Après avoir apaisé sa faim dans un restaurant du quartier, le jeune
homme retourna rue Lepic, plus impatient que jamais. Surprise! Un
domestique à cheval et tenant la bride d'une jument sellée se promenait
de long en large devant le mur du jardin. Le portier de Francis, adossé
contre la porte, fumait sa pipe, tout en s'absorbant dans la
contemplation de ce spectacle inusité.

«Regardez, cria-t-il au jeune homme. La superbe bête! Un frère de M.
Vandeleur vient d'arriver en visite. C'est un grand homme, un général de
votre pays; vous devez bien le connaître de réputation.

--Je n'ai jamais entendu parler d'un général Vandeleur, répondit
Francis, mais nous avons bien des officiers de ce grade, et d'ailleurs
mes occupations ont été exclusivement civiles.

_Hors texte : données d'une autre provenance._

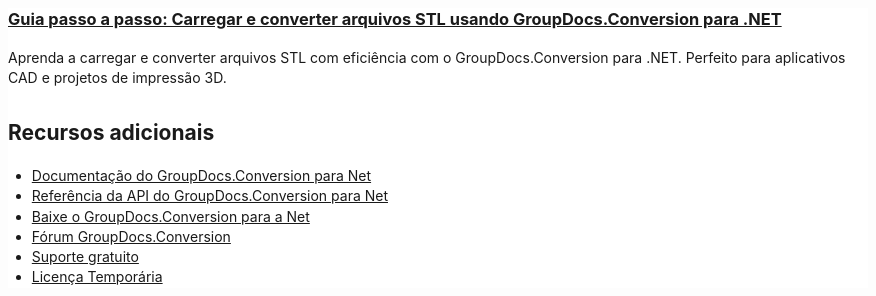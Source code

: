 ### [Guia passo a passo: Carregar e converter arquivos STL usando GroupDocs.Conversion para .NET](./step-by-step-guide-load-stl-files-net/)
Aprenda a carregar e converter arquivos STL com eficiência com o GroupDocs.Conversion para .NET. Perfeito para aplicativos CAD e projetos de impressão 3D.

## Recursos adicionais

- [Documentação do GroupDocs.Conversion para Net](https://docs.groupdocs.com/conversion/net/)
- [Referência da API do GroupDocs.Conversion para Net](https://reference.groupdocs.com/conversion/net/)
- [Baixe o GroupDocs.Conversion para a Net](https://releases.groupdocs.com/conversion/net/)
- [Fórum GroupDocs.Conversion](https://forum.groupdocs.com/c/conversion)
- [Suporte gratuito](https://forum.groupdocs.com/)
- [Licença Temporária](https://purchase.groupdocs.com/temporary-license/)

--C'est lui, reprit le portier, qui a perdu le grand diamant des Indes;
vous devez savoir cela, du moins, les journaux en ont assez parlé!
Aussitôt qu'il put se débarrasser de son concierge, Francis escalada ses
étages et courut à la fenêtre. Les deux Vandeleur étaient assis sous le
marronnier et causaient tout en fumant. Le général, petit homme rubicond
et sanglé dans sa redingote, offrait une certaine ressemblance avec son
frère, bien qu'il en fût plutôt la caricature; il avait quelque chose de
sa démarche dégagée et hautaine, mais il était beaucoup moins grand,
plus vieux, plus commun, et, somme toute, il faisait assez triste mine à
côté du dictateur.

Penchés tous deux sur la table, ils paraissaient discuter avec
animation, mais si bas que Francis attrapait à peine un mot par-ci
par-là, ce qui lui suffit d'ailleurs pour se convaincre que la
conversation roulait sur lui-même et sur sa carrière. Il saisit
distinctement le nom de Scrymgeour, et s'imagina entendre celui de
Francis.

Tout à coup le général se leva, en proie à une violente colère et se
répandit en exclamations.

«Francis Vandeleur!» cria-t-il en soulignant le second nom. «Francis
Vandeleur, vous dis-je!»

Le dictateur fit de tout le corps un geste moitié affirmatif, moitié
méprisant, mais sa réponse n'arriva pas jusqu'au jeune homme.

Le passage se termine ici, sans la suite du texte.